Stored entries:
● ● ● ● ● ● ●
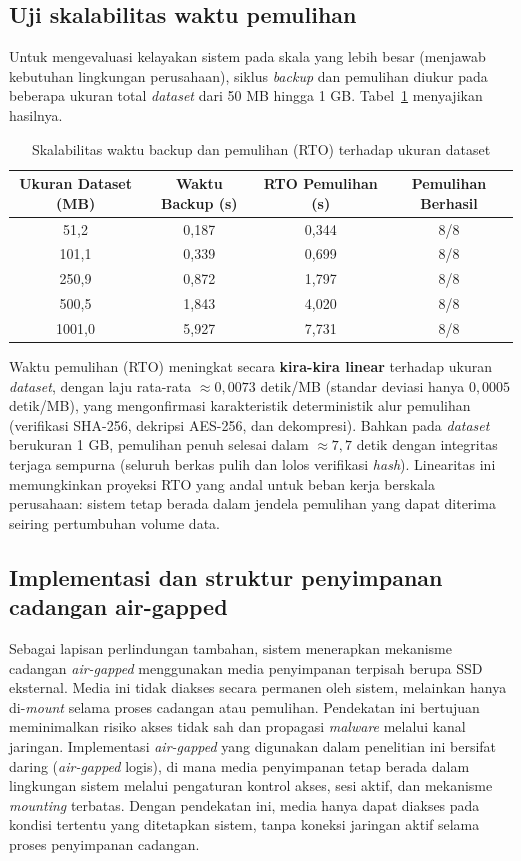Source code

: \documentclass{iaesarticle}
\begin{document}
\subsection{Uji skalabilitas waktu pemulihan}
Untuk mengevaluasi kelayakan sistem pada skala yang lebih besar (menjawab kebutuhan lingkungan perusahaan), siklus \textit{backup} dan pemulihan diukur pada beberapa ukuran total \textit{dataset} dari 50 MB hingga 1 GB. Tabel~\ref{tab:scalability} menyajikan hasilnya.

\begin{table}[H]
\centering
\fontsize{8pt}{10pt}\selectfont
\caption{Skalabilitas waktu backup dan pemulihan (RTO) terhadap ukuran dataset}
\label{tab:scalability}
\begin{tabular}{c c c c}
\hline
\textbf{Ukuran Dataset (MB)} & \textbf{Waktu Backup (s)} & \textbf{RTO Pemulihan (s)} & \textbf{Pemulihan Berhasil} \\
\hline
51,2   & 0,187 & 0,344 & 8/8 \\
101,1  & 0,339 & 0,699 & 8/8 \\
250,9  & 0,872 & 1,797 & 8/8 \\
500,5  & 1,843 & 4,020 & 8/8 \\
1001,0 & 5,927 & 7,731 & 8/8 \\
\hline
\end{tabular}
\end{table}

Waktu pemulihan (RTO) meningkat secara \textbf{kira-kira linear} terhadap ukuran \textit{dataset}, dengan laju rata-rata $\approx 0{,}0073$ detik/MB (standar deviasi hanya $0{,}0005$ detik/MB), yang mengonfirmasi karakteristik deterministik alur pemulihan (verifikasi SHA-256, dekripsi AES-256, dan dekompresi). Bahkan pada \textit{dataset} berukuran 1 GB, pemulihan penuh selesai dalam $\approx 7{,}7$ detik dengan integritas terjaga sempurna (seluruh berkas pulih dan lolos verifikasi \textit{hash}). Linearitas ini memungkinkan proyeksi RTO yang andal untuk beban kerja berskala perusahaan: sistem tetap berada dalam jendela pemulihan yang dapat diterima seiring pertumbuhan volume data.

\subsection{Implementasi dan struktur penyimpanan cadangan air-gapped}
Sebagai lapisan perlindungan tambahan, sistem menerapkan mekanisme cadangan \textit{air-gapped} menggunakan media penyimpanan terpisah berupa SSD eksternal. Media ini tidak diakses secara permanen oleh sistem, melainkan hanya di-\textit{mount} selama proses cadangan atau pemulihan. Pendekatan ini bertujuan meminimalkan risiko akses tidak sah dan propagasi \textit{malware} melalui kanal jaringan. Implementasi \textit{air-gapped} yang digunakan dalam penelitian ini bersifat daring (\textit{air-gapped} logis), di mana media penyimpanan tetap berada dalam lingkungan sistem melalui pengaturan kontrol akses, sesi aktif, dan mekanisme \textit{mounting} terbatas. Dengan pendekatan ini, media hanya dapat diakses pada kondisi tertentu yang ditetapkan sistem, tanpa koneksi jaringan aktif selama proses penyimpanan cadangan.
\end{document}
● ● ● ● ● ● ●
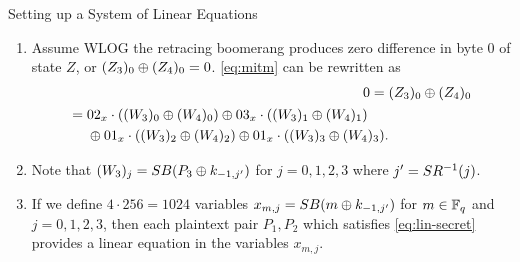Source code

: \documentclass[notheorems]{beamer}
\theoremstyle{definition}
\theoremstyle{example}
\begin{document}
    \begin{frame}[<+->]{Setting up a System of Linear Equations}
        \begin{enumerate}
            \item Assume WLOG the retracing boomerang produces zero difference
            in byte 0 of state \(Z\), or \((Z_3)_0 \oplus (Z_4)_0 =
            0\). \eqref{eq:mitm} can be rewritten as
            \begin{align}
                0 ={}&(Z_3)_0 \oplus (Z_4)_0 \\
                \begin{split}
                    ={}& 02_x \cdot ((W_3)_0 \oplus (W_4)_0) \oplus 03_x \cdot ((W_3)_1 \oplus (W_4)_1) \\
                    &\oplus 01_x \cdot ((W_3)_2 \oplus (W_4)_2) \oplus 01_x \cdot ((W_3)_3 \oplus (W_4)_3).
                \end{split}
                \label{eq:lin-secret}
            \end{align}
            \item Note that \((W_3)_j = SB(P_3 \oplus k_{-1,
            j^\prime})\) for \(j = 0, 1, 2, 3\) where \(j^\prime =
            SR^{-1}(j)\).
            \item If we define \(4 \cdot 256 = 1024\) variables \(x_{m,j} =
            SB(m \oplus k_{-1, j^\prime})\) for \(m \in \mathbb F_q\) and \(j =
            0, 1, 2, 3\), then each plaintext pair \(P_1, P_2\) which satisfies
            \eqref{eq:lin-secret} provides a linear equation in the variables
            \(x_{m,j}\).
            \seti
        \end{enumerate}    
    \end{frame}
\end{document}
● ● ● ● ● ● ●
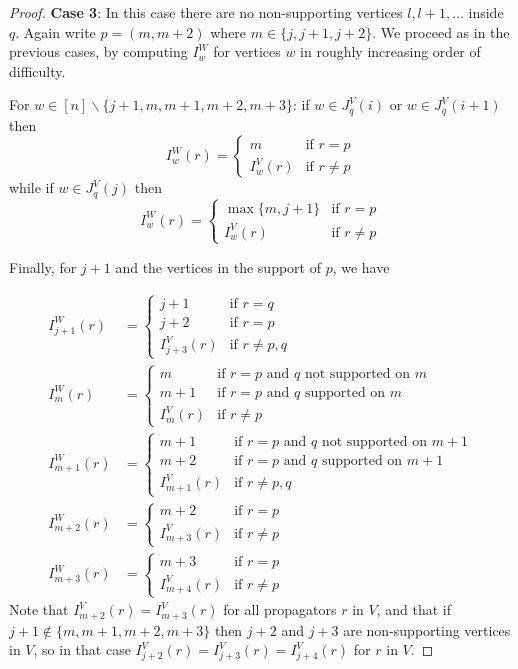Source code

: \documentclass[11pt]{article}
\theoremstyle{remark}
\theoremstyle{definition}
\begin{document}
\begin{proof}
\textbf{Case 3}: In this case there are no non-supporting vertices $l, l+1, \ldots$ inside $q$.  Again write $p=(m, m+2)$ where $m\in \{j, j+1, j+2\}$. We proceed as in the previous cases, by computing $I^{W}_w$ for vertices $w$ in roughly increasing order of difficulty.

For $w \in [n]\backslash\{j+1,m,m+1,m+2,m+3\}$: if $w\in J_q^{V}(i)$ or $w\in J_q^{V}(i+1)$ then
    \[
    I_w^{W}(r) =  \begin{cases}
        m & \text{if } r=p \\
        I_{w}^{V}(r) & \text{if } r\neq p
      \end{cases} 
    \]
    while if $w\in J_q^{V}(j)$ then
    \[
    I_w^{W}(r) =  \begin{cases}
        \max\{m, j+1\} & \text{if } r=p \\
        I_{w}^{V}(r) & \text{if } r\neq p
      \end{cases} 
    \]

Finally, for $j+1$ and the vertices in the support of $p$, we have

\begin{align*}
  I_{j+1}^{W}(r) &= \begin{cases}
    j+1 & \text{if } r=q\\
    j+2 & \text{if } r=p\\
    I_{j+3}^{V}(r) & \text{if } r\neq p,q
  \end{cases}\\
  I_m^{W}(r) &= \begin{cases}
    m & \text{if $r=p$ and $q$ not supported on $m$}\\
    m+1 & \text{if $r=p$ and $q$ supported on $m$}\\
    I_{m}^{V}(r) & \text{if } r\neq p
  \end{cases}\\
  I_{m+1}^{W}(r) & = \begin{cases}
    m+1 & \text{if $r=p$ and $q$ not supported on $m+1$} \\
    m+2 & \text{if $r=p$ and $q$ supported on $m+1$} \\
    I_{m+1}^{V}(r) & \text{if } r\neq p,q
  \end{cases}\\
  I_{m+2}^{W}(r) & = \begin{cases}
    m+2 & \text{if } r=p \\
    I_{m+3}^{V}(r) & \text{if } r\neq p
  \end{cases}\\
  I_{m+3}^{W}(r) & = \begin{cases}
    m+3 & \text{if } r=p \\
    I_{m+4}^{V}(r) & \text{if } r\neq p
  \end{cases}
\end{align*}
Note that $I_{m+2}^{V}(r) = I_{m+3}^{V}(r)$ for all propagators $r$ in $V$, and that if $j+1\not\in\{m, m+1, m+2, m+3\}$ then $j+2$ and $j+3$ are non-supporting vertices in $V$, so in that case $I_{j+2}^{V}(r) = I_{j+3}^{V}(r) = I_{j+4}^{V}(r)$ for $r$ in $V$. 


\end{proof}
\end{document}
● ● ● ● ● ● ●
▶ What is required
Take every line from the data that includes the word "item".

▶ Solved exercise
            \item Assume WLOG the retracing boomerang produces zero difference
            \item Note that \((W_3)_j = SB(P_3 \oplus k_{-1,
            \item If we define \(4 \cdot 256 = 1024\) variables \(x_{m,j} =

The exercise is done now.